Students in North Carolina may be spending some extra time in the classroom the summer after the North Carolina General Assembly approved House Bill 82, Summer Learning Choice for NC Families last week.
The bill, which passed both the House and the Senate and signed by Governor Roy Cooper on Friday, requires school districts to offer in-person summer school that targets children at risk of academic failure due to poor virtual learning during the pandemic has passed in the North Carolina General Assembly.
“This pandemic has challenged students and teachers like never before,” said NC Governor Roy Cooper. “Providing a summer opportunity for academic growth plus mental and physical health will help schools begin to address those challenges.”
NC House Bill 32 received a wide range of support in the form of sponsors, including WNC representatives Rep. Karl Gillespie and Rep. Mike Clampitt.
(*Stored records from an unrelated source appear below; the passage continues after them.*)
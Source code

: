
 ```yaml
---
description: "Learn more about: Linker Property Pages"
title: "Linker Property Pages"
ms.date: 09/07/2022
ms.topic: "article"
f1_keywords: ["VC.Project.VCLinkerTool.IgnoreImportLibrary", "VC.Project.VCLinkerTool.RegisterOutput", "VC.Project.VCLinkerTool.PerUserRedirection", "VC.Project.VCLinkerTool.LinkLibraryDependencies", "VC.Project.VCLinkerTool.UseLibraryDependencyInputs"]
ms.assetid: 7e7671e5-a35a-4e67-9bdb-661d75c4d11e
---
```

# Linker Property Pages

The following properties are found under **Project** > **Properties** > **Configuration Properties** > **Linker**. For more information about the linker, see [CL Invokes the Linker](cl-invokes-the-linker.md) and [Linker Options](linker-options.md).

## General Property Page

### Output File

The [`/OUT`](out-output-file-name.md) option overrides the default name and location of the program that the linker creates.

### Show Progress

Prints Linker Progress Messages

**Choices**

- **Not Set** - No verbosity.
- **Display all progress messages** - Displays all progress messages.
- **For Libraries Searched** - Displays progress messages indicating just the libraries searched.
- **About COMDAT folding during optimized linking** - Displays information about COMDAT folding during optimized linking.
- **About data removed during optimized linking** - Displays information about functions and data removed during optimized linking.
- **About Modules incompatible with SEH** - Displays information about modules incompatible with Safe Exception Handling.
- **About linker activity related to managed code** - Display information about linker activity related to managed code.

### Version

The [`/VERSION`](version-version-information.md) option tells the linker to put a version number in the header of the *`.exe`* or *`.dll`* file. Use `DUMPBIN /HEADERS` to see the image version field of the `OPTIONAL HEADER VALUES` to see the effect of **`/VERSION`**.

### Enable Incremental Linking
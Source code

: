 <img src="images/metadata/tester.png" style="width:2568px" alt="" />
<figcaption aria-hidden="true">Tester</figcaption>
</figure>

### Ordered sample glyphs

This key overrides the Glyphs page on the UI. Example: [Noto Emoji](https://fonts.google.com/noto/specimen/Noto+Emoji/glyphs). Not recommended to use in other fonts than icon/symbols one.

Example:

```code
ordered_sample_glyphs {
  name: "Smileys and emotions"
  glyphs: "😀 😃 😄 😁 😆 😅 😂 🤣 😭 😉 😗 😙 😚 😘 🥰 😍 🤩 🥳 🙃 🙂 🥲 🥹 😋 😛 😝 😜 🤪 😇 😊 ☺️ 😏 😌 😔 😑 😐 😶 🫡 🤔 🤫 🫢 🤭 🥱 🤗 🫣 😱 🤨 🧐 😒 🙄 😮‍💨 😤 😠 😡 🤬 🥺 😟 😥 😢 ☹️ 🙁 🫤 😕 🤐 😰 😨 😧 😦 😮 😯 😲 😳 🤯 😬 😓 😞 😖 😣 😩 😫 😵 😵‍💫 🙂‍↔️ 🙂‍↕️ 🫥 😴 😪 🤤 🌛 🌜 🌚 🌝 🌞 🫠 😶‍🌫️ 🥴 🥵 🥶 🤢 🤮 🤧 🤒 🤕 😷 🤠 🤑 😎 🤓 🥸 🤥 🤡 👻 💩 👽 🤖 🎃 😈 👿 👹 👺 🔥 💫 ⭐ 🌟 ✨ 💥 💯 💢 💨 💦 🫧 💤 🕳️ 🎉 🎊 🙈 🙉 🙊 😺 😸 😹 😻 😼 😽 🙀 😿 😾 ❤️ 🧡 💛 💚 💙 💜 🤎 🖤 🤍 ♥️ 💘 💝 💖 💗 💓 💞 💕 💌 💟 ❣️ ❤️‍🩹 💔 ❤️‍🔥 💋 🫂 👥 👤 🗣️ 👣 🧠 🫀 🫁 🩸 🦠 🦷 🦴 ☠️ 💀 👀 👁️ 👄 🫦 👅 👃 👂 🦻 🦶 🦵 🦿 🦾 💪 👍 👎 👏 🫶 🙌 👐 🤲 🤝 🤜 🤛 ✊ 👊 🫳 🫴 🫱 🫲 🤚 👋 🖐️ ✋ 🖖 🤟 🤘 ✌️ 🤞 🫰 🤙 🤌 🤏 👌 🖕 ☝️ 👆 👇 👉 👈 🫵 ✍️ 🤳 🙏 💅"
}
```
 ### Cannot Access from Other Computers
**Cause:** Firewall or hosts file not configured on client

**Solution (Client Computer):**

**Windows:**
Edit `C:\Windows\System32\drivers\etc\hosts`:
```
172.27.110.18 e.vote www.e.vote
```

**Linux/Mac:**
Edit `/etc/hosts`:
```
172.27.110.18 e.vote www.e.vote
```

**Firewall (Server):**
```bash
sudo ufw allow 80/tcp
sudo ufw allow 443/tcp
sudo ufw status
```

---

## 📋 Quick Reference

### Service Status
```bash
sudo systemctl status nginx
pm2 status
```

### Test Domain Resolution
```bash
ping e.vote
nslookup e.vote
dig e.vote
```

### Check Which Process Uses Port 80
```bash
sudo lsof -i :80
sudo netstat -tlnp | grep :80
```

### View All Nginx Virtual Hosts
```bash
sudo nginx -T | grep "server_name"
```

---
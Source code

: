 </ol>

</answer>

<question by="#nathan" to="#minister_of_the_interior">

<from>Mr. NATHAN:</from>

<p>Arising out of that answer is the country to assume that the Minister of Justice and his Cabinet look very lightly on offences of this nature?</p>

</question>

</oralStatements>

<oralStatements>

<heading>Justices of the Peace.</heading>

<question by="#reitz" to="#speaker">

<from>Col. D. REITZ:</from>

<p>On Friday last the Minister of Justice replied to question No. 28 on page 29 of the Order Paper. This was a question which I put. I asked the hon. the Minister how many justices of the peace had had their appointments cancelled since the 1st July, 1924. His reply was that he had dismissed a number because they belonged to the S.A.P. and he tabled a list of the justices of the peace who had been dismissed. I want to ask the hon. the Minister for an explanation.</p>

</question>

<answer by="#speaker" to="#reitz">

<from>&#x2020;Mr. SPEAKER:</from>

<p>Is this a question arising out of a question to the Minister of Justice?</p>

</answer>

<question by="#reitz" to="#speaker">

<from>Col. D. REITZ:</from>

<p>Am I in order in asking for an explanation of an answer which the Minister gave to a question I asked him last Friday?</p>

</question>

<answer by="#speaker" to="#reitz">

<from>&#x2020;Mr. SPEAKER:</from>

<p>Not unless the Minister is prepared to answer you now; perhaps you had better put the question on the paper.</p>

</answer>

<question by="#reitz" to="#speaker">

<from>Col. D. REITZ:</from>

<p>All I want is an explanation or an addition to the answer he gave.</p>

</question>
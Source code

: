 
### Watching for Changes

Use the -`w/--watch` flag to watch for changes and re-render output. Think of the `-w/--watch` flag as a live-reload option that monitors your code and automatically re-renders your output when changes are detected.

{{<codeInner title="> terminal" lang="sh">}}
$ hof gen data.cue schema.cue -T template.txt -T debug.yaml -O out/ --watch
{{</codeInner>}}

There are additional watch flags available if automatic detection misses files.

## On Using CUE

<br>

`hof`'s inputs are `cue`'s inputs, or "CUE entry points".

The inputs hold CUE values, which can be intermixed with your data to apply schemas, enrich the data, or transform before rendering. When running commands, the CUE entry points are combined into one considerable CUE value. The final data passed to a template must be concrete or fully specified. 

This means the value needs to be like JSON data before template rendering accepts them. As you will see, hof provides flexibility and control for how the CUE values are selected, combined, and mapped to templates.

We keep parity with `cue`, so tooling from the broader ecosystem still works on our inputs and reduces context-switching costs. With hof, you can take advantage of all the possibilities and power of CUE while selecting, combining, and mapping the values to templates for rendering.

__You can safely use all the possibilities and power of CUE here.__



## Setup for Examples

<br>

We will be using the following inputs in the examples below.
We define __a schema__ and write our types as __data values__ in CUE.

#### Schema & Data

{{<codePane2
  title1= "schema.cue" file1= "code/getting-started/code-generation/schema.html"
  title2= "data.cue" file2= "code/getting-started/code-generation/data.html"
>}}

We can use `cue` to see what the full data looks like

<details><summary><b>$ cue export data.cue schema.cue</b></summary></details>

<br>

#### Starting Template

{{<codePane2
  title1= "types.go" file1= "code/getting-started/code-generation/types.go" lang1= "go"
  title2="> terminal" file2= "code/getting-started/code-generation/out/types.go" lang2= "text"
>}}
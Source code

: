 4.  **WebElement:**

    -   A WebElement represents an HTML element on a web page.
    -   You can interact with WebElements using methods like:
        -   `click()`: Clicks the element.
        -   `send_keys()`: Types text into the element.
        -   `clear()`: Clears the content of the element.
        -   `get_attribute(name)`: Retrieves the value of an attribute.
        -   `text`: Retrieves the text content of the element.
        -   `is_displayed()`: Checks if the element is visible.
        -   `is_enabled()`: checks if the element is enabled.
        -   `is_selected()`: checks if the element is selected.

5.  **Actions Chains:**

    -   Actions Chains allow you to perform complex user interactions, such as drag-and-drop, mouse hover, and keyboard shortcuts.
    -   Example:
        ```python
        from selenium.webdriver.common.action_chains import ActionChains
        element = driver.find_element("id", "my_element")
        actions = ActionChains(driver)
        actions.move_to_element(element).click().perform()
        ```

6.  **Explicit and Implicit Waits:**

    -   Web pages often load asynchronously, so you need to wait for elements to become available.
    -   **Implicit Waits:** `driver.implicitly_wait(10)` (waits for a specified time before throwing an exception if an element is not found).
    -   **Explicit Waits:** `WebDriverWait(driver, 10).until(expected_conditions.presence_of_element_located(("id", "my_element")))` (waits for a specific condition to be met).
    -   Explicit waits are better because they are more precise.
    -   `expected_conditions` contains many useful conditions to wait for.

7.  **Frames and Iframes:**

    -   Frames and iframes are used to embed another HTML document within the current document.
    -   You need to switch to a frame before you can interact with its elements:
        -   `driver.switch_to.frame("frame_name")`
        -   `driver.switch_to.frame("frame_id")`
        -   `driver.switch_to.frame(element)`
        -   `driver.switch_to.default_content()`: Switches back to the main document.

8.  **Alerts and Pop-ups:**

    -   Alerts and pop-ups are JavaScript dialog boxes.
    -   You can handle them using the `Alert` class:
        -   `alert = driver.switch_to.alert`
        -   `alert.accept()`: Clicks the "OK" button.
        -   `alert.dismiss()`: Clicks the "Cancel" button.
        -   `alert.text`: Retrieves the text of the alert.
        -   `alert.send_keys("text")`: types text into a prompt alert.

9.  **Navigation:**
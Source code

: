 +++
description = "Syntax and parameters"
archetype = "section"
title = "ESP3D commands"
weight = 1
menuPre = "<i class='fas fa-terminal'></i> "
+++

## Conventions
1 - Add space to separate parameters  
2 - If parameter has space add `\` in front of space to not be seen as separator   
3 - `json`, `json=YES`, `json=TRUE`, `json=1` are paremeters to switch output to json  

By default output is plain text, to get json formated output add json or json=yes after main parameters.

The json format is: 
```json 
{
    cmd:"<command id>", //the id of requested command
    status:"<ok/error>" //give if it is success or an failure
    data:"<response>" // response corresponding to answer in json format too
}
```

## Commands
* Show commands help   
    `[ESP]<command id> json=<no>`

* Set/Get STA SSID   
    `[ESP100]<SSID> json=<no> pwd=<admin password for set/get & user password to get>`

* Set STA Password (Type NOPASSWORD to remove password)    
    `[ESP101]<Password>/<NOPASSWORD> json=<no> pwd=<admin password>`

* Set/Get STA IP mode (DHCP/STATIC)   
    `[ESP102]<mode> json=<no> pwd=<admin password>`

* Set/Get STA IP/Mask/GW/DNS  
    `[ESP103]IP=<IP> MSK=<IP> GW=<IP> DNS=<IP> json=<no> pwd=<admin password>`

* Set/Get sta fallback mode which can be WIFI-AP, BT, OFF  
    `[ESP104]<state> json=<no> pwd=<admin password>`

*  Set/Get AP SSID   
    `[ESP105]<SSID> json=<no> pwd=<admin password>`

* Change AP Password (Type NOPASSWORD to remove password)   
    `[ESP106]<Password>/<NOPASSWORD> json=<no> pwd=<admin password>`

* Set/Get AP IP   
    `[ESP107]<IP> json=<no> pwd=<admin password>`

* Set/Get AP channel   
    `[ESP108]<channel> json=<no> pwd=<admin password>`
House Bill 82 will create a six-week in-person and fully-funded summer school program available to every family if they so choose.
“Parents are ready to see their children going back to school and to recover from the learning loss that has occurred during the pandemic,” said Speaker Tim Moore (R-Cleveland), who is also the lead sponsor of the bill. “After bipartisan work from the House and Senate and input from educators around the state, this legislation will give North Carolina families an option for their children to grow and learn during this summer.”
The summer school program would offer core academic courses, as well as enrichment classes in the arts and physical activities. The bill received strong support from local superintendents and education advocates, including Disability Rights NC. Though school districts have to offer the program, it’s optional for families to participate.